Geochemistry of Mesozoic Pacific mid-ocean ridge basalt: Constraints on melt generation and the evolution of the Pacific upper mantle

We present major and trace element and Sr-Nd-Pb isotope results on Mesozoic (130-151 Ma) mid-ocean ridge basalt (MORE) recovered from five Deep Sea Drilling Project sites in the central and northwestern Pacific Ocean. Seawater alteration is responsible for much of the major element variability in these basalts, but magmatic variations are still discernible.
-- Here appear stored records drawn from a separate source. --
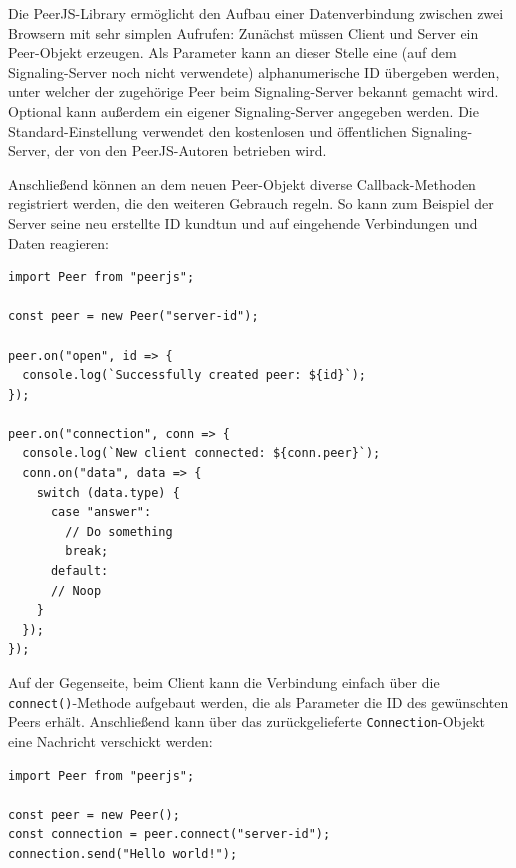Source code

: Die PeerJS-Library ermöglicht den Aufbau einer Datenverbindung zwischen zwei Browsern mit sehr simplen Aufrufen: Zunächst müssen Client und Server ein Peer-Objekt erzeugen. Als Parameter kann an dieser Stelle eine (auf dem Signaling-Server noch nicht verwendete) alphanumerische ID übergeben werden, unter welcher der zugehörige Peer beim Signaling-Server bekannt gemacht wird. Optional kann außerdem ein eigener Signaling-Server angegeben werden. Die Standard-Einstellung verwendet den kostenlosen und öffentlichen Signaling-Server, der von den PeerJS-Autoren betrieben wird.

Anschließend können an dem neuen Peer-Objekt diverse Callback-Methoden registriert werden, die den weiteren Gebrauch regeln. So kann zum Beispiel der Server seine neu erstellte ID kundtun und auf eingehende Verbindungen und Daten reagieren:

\begin{minipage}{\linewidth}
\begin{lstlisting}[caption={Verbindungsaufbau mit der PeerJS-Bibliothek auf der Server-Seite. (aus: src/server/actions/server.js)}]
import Peer from "peerjs";

const peer = new Peer("server-id");

peer.on("open", id => {
  console.log(`Successfully created peer: ${id}`);
});

peer.on("connection", conn => {
  console.log(`New client connected: ${conn.peer}`);
  conn.on("data", data => {
    switch (data.type) {
      case "answer":
        // Do something
        break;
      default:
      // Noop
    }
  });
});
\end{lstlisting}
\end{minipage}

Auf der Gegenseite, beim Client kann die Verbindung einfach über die \texttt{connect()}-Methode aufgebaut werden, die als Parameter die ID des gewünschten Peers erhält. Anschließend kann über das zurückgelieferte \texttt{Connection}-Objekt eine Nachricht verschickt werden:

\begin{minipage}{\linewidth}
\begin{lstlisting}[caption={Verbindungsaufbau mit der PeerJS-Bibliothek auf der Client-Seite. (aus: src/client/actions/client.js)}]
import Peer from "peerjs";

const peer = new Peer();
const connection = peer.connect("server-id");
connection.send("Hello world!");
\end{lstlisting}
\end{minipage}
Major element modeling of the least altered samples indicates that the basalts were generated by degrees and pressures of melting identical to those of modern Pacific MORE, and this, in addition to the similarity in spreading rates between the East Pacific Rise and Mesozoic Pacific ridges, suggests that the style of mantle upwelling and melting at spreading centers is spreading rate dependent. In general, the five Mesozoic MORE units, like Jurassic Pacific MORE from Ocean Drilling Program Site 801, are depleted in highly incompatible elements relative to average N-MORB and display a wide range in Nd and Pb isotopic ratios (epsilon(Nd)(T) = 8.4-11.6; Pb-206/Pb-204(i) = 17.9-18.6) but have a low and uniform Sr isotopic composition (Sr-87/Sr-86(i) =0.7023-0.7026). This isotopic variation can be explained by mixing a depleted mantle source with small amounts of recycled oceanic crust (HIMU). In contrast to the older MORE, mid-Cretaceous Pacific MORE (approximate to 115-100 Ma) are moderately to strongly enriched in highly incompatible elements with an ''enriched mantle'' isotopic affinity. The shift in MORE composition coincides with the onset of effusive mid-Cretaceous intraplate volcanism in the Pacific and reflects widespread contamination of the Pacific upper mantle with materials derived from the plumes or plume heads responsible for mid-Cretaceous oceanic plateaus and seamount chains.